Uploaded image for project: 'Couchbase Server'
  1. Couchbase Server
  2. MB-25918

RemoteClusterService Improvement Redesign



    • Improvement
    • Resolution: Fixed
    • Critical
    • None
    • 5.5.0
    • XDCR
    • None


      There are currently these MB’s filed with regards to RemoteClusterService:


      This MB is to resolve the issues above by addressing them via a newer and simpler design, knowing the common pitfalls to avoid. 


      Remote Cluster Service holds a locally cached copy of the remote cluster reference, and keeps any modification synchronized with metakv. We first take a look at the use cases:


      Write use cases (We define write use cases as any operation that causes a change locally and then attempts to update metakv):

      Remote Cluster service has the basic functionalities from UI/CLI/REST that behaves with a write operation:

      1. Adding a remote cluster reference - (addRemoteCluster)

      2. Deleting a remote cluster reference - (DelRemoteCluster)

      3. Modifying a remote cluster reference - (setRemoteCluster)


      Internally, Remote Cluster Service is potentially modified with a refresh() operation. This refresh() operation is called in the following use cases and potentially can have write operation on metakv.

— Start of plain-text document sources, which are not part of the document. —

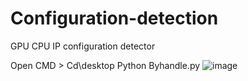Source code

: # Configuration-detection
GPU CPU IP configuration detector


Open CMD >
Cd\desktop
Python Byhandle.py
![image](https://github.com/Handle-py/Configuration-detection/assets/144564918/d5f6c929-424d-4a35-9650-b498e17c5251)
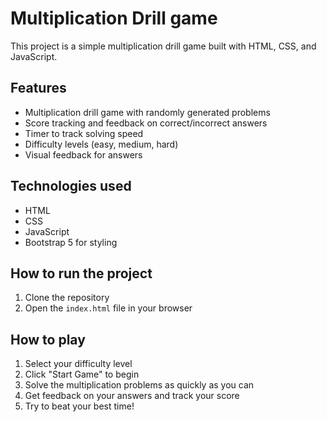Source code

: # Multiplication Drill game

This project is a simple multiplication drill game built with HTML, CSS, and JavaScript.

## Features

- Multiplication drill game with randomly generated problems
- Score tracking and feedback on correct/incorrect answers
- Timer to track solving speed
- Difficulty levels (easy, medium, hard)
- Visual feedback for answers

## Technologies used

- HTML
- CSS
- JavaScript
- Bootstrap 5 for styling

## How to run the project

1. Clone the repository
2. Open the `index.html` file in your browser

## How to play

1. Select your difficulty level
2. Click "Start Game" to begin
3. Solve the multiplication problems as quickly as you can
4. Get feedback on your answers and track your score
5. Try to beat your best time!




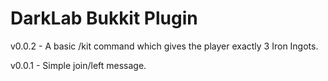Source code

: # DarkLab Bukkit Plugin

v0.0.2 - A basic /kit command which gives the player exactly 3 Iron Ingots.

v0.0.1 - Simple join/left message.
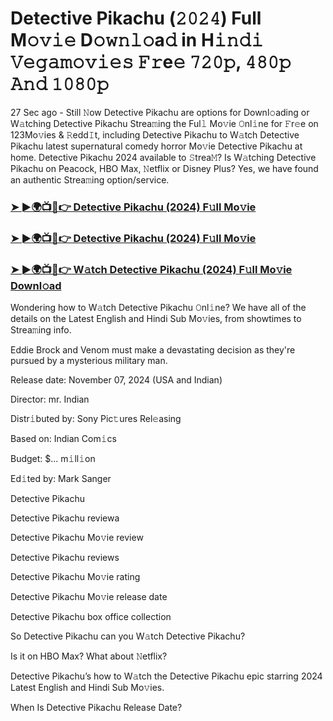 #  Detective Pikachu (𝟸𝟶𝟸𝟺) Full M𝚘𝚟𝚒𝚎 D𝚘𝚠𝚗𝚕𝚘a𝚍 in H𝚒𝚗𝚍𝚒 𝚅𝚎𝚐𝚊𝚖𝚘𝚟𝚒𝚎𝚜 𝙵𝚛e𝚎 𝟽𝟸𝟶𝚙, 𝟺𝟾𝟶𝚙 𝙰𝚗𝚍 𝟷𝟶𝟾𝟶𝚙

27 Sec ago - Still 𝙽ow Detective Pikachu are options for Downl𝚘ading or W𝚊tching Detective Pikachu Strea𝚖ing the Ful𝚕 Mo𝚟ie 𝙾nl𝚒ne for 𝙵r𝚎e on 123Mo𝚟ies & 𝚁edd𝙸t, including Detective Pikachu to W𝚊tch Detective Pikachu latest supernatural comedy horror Mo𝚟ie Detective Pikachu at home. Detective Pikachu 2024 available to 𝚂trea𝙼? Is W𝚊tching Detective Pikachu on Peacock, HBO Max, 𝙽etflix or Disney Plus? Yes, we have found an authentic Strea𝚖ing option/service.

<h3><a href="https://vidsplay.vercel.app/?m=Detective+Pikachu">➤ ►🌍📺📱👉 Detective Pikachu (2024) F𝚞ll Mo𝚟ie</a></h3>

<h3><a href="https://vidsplay.vercel.app/?m=Detective+Pikachu">➤ ►🌍📺📱👉 Detective Pikachu (2024) F𝚞ll Mo𝚟ie</a></h3>

<h3><a href="https://vidsplay.vercel.app/?m=Detective+Pikachu">➤ ►🌍📺📱👉 W𝚊tch Detective Pikachu (2024) F𝚞ll Mo𝚟ie Downl𝚘ad</a></h3>

Wondering how to W𝚊tch Detective Pikachu 𝙾nl𝚒ne? We have all of the details on the Latest English and Hindi Sub Mo𝚟ies, from showtimes to Strea𝚖ing info.

Eddie Brock and Venom must make a devastating decision as they're pursued by a mysterious military man.

Release date: November 07, 2024 (USA and Indian)

Director: mr. Indian

Distr𝚒buted by: Sony Pic𝚝ures Rel𝚎asing

Based on: Indian Com𝚒cs

Budget: $... m𝚒ll𝚒on

Ed𝚒ted by: Mark Sanger

Detective Pikachu

Detective Pikachu reviewa

Detective Pikachu Mo𝚟ie review

Detective Pikachu reviews

Detective Pikachu Mo𝚟ie rating

Detective Pikachu Mo𝚟ie release date

Detective Pikachu box office collection

So Detective Pikachu can you W𝚊tch Detective Pikachu?

Is it on HBO Max? What about 𝙽etflix?

Detective Pikachu’s how to W𝚊tch the Detective Pikachu epic starring 2024 Latest English and Hindi Sub Mo𝚟ies.

When Is Detective Pikachu Release Date?
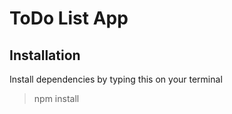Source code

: # ToDo List App
## Installation
Install dependencies by typing this on your terminal 
> npm install
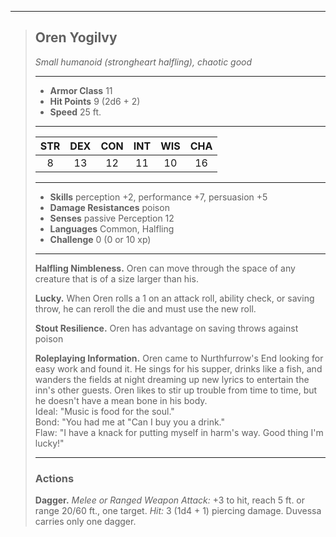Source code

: ***
> ## Oren Yogilvy
> *Small humanoid (strongheart halfling), chaotic good*
> 
> ***
> 
> - **Armor Class** 11
> - **Hit Points** 9 (2d6 + 2)
> - **Speed** 25 ft.
> 
> ***
> 
> |STR|DEX|CON|INT|WIS|CHA|
> |:---:|:---:|:---:|:---:|:---:|:---:|
> |8|13|12|11|10|16|
> 
> ***
> 
> - **Skills** perception +2, performance +7, persuasion +5
> - **Damage Resistances** poison
> - **Senses** passive Perception 12
> - **Languages** Common, Halfling
> - **Challenge** 0 (0 or 10 xp)
> 
> ***
> 
> **Halfling Nimbleness.** Oren can move through the space of any creature that is of a size larger than his.
> 
> **Lucky.** When Oren rolls a 1 on an attack roll, ability check, or saving throw, he can reroll the die and must use the new roll.
> 
> **Stout Resilience.** Oren has advantage on saving throws against poison
> 
> **Roleplaying Information.** Oren came to Nurthfurrow's End looking for easy work and found it. He sings for his supper, drinks like a fish, and wanders the fields at night dreaming up new lyrics to entertain the inn's other guests. Oren likes to stir up trouble from time to time, but he doesn't have a mean bone in his body.  
> Ideal: "Music is food for the soul."  
> Bond: "You had me at "Can I buy you a drink."  
> Flaw: "I have a knack for putting myself in harm's way. Good thing I'm lucky!"
> 
> ***
> 
> ### Actions
> **Dagger.** *Melee or Ranged Weapon Attack:* +3 to hit, reach 5 ft. or range 20/60 ft., one target. *Hit:* 3 (1d4 + 1) piercing damage. Duvessa carries only one dagger.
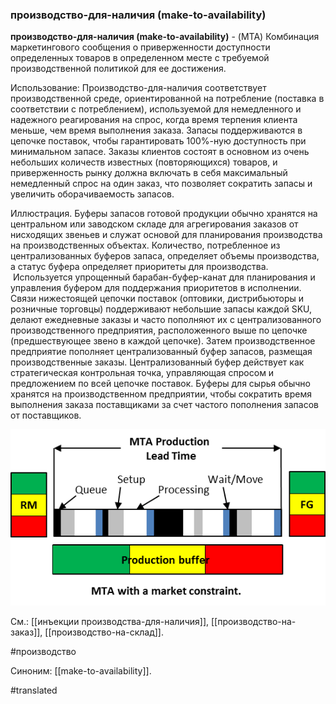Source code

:### производство-для-наличия (make-to-availability)

**производство-для-наличия (make-to-availability)** - (MTA) Комбинация маркетингового сообщения о приверженности доступности определенных товаров в определенном месте с требуемой производственной политикой для ее достижения.

Использование: Производство-для-наличия соответствует производственной среде, ориентированной на потребление (поставка в соответствии с потреблением), используемой для немедленного и надежного реагирования на спрос, когда время терпения клиента меньше, чем время выполнения заказа. Запасы поддерживаются в цепочке поставок, чтобы гарантировать 100%-ную доступность при минимальном запасе. Заказы клиентов состоят в основном из очень небольших количеств известных (повторяющихся) товаров, и приверженность рынку должна включать в себя максимальный немедленный спрос на один заказ, что позволяет сократить запасы и увеличить оборачиваемость запасов.

Иллюстрация. Буферы запасов готовой продукции обычно хранятся на центральном или заводском складе для агрегирования заказов от нисходящих звеньев и служат основой для планирования производства на производственных объектах. Количество, потребленное из централизованных буферов запаса, определяет объемы производства, а статус буфера определяет приоритеты для производства.  Используется упрощенный барабан-буфер-канат для планирования и управления буфером для поддержания приоритетов в исполнении. Связи нижестоящей цепочки поставок (оптовики, дистрибьюторы и розничные торговцы) поддерживают небольшие запасы каждой SKU, делают ежедневные заказы и часто пополняют их с централизованного производственного предприятия, расположенного выше по цепочке (предшествующее звено в каждой цепочке). Затем производственное предприятие пополняет централизованный буфер запасов, размещая производственные заказы. Централизованный буфер действует как стратегическая контрольная точка, управляющая спросом и предложением по всей цепочке поставок. Буферы для сырья обычно хранятся на производственном предприятии, чтобы сократить время выполнения заказа поставщиками за счет частого пополнения запасов от поставщиков.

![](images/image52.png)

См.: [[инъекции производства-для-наличия]], [[производство-на-заказ]], [[производство-на-склад]].

#производство

Синоним: [[make-to-availability]].

#translated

      1. Periodic refreshing from Replication Manager
        Each remote cluster reference is expected to be refreshed whether or not it’s active or not.
      2. When creating a new ReplicationSpec - calls refresh()
        RemoteClusterByRefName <- ValidateNewReplicationSpec (could be run parallel) <- createAndPersistReplicationSpec <- CreateReplication
      3. When a new pipeline is constructed (XDCRFactory’s NewPipeline) - checks live remote reference status by doing a refresh
        RemoteClusterByUuid <- NewPipeline
      4. When upgrading from Couchbase < v5.0 to 5.0 or above:
      5. upgradeREmoteClusterRefs() before any replication is started (as replication manager gets started).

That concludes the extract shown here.